Hi Clyde -- just jumping in here while Glenn is busy. The problem with stopping people from importing threading is that it's a base Python module. Stopping people from importing would mean somehow removing part of the base Python installation from the system image available to web apps. There are two problems with that:

  1. Removing stuff from Python isn't really a supported operation by Python itself. There could be any number of dependencies that would break, and those breakages wouldn't necessarily be immediately obvious. As an analogy, imagine removing a random system file from your operating system. It might have the desired effect, and it might pass all the tests you can think of, but you could never be sure that it wouldn't break the OS in a non-obvious way that you'd only discover at a later point. With tens of thousands of web apps on PythonAnywhere, we can't really take that risk.
  2. We'd also have to keep totally separate sets of Python installs for console/scheduled task sandboxes (where you can run threads) and for web application ones. That could double the amount of work required to keep our sandbox install up-to-date, which is already an expensive operation -- we need to keep track of dependencies between hundreds of packages for four different Python versions.

Monetising it, and allowing threading but charging for usage, would actually be somewhat easier. But unfortunately it's still hard: while it's reasonably easy to prevent certain kinds of out-of-control processes from adversely affecting other users (for example, process fork bombs can be stopped with a simple per-user process limit) it's harder to put the same limits in place for threads. Especially with the different virtualisation module we use for web apps versus console apps and scheduled tasks. And the failure mode when threads get out of control is that the machine crashes completely, taking all of the running web apps with it -- not just that other web apps slow down. So it's something where we really need to be completely sure about our solution before going for it.

thank you for filling in the missing pieces! it sounds like a reasoned approach. i didn't realize the problems involved in wrangling threads.

clyde

Another thing you can do (I had to do this myself) is to use the multiprocessing library. If you want to use lists, use a manager (I had a huge problem trying to sync lists). Multiprocessing is by far worse than threading, but it is a workaround.
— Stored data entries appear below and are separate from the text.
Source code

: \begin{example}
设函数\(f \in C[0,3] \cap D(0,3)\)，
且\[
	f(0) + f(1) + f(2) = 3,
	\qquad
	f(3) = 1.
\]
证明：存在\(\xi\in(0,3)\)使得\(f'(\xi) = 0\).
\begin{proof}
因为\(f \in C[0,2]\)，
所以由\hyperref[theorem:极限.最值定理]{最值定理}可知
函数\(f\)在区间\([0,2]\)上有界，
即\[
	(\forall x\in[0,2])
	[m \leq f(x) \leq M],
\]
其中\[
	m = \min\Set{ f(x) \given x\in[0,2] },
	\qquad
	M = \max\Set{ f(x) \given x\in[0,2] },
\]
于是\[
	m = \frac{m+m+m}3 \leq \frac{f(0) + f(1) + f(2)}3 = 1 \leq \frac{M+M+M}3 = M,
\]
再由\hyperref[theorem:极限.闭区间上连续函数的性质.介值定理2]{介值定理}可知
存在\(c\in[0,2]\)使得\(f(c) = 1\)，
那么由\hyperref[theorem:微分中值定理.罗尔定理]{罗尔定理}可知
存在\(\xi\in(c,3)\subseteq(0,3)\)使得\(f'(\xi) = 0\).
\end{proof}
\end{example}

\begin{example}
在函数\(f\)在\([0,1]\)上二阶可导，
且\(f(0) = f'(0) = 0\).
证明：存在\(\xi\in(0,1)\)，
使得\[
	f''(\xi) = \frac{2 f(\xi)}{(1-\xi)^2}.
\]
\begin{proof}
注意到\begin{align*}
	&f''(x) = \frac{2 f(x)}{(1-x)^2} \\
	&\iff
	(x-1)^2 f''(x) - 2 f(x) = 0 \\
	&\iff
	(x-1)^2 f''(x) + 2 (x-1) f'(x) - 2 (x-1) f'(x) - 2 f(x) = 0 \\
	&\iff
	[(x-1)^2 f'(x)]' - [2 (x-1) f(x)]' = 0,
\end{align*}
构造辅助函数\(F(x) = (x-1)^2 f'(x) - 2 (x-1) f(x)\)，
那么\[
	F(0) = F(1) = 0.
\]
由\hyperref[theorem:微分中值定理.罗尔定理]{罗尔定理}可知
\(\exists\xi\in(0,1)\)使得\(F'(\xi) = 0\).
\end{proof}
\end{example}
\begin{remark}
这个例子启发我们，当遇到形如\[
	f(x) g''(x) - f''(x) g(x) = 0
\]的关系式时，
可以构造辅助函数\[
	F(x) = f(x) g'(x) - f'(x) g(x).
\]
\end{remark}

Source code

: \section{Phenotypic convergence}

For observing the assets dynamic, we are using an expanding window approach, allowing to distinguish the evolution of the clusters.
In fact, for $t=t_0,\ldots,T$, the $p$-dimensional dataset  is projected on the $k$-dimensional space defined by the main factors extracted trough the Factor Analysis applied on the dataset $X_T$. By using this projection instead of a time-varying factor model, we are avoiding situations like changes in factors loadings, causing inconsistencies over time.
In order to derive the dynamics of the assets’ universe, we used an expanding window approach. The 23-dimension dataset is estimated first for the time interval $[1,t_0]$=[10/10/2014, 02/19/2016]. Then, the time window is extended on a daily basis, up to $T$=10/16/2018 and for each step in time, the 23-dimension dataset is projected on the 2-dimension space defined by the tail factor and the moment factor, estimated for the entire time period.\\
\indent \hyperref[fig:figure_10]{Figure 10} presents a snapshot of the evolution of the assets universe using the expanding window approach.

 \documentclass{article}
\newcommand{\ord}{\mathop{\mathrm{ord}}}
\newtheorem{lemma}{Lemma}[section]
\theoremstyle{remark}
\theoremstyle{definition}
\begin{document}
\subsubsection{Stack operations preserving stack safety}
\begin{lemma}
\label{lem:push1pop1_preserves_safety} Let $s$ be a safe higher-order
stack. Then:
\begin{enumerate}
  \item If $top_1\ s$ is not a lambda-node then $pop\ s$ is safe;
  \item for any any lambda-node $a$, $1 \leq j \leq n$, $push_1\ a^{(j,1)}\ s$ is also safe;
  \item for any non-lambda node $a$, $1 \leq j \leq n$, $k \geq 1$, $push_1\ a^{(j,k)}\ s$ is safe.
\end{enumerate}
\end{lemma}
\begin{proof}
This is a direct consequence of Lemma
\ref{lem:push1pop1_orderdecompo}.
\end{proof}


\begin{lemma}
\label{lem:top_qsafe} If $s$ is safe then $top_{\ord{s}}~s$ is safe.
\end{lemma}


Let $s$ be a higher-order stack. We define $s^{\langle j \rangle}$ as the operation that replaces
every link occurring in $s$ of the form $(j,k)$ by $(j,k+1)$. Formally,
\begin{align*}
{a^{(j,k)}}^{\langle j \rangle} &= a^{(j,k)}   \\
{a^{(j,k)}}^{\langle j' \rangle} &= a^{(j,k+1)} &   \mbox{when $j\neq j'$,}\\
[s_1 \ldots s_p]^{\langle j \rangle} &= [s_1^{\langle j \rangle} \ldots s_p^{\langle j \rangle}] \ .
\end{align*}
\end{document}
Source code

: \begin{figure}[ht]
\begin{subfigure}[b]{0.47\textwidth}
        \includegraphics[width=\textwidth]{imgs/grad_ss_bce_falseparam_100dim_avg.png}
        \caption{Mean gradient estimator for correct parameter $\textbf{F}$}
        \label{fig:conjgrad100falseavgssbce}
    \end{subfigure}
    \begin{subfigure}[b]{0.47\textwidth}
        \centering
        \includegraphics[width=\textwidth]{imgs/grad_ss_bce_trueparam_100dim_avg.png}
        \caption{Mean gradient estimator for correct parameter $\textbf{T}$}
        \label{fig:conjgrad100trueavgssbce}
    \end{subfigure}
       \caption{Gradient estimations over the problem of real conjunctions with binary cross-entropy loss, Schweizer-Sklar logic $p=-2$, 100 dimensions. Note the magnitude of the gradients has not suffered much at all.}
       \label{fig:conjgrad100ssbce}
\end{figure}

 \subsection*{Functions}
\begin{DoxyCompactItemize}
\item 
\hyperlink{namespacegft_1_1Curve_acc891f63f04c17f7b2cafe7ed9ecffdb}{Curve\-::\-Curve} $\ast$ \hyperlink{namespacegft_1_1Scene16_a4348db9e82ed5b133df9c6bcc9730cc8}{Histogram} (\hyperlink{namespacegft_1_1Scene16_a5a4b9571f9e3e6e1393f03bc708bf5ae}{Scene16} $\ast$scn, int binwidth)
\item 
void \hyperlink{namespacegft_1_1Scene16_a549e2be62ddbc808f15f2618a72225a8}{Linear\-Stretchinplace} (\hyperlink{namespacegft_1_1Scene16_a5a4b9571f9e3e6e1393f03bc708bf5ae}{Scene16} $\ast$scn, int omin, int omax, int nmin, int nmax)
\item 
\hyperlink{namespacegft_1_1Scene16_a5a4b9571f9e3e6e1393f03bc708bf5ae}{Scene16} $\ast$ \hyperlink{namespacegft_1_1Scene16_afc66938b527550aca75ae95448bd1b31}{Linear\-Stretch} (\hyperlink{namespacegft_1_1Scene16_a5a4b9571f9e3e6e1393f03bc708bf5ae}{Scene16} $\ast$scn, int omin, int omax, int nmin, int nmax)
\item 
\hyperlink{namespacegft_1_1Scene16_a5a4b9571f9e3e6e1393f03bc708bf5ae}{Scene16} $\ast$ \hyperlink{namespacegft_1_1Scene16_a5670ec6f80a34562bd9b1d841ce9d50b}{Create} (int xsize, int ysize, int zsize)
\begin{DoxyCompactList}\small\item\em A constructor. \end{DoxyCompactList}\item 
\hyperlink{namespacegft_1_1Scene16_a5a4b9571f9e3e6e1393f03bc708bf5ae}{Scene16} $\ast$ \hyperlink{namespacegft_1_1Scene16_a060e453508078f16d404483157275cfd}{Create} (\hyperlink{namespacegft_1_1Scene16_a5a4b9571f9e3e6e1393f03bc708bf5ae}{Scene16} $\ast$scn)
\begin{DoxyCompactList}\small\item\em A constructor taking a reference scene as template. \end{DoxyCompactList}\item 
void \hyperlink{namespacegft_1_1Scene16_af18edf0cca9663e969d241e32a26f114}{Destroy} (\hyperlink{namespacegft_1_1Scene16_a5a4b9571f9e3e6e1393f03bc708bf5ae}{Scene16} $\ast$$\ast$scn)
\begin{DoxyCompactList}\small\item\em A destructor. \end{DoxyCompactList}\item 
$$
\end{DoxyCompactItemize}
I don't understand the problem, python's threading is not like c++ or golang it doesn't use multiple cores and shouldn't "hog" resources.

Python threads do take resources. The OS needs to keep track of them and schedule switching between them. That takes time and memory.

It would be nice to just show a warning whenever there is a "from threading import Thread" in the code, for example. It took me some time to figure out what was going wrong with my application too.

Thanks for the suggestion. We will give it some thought.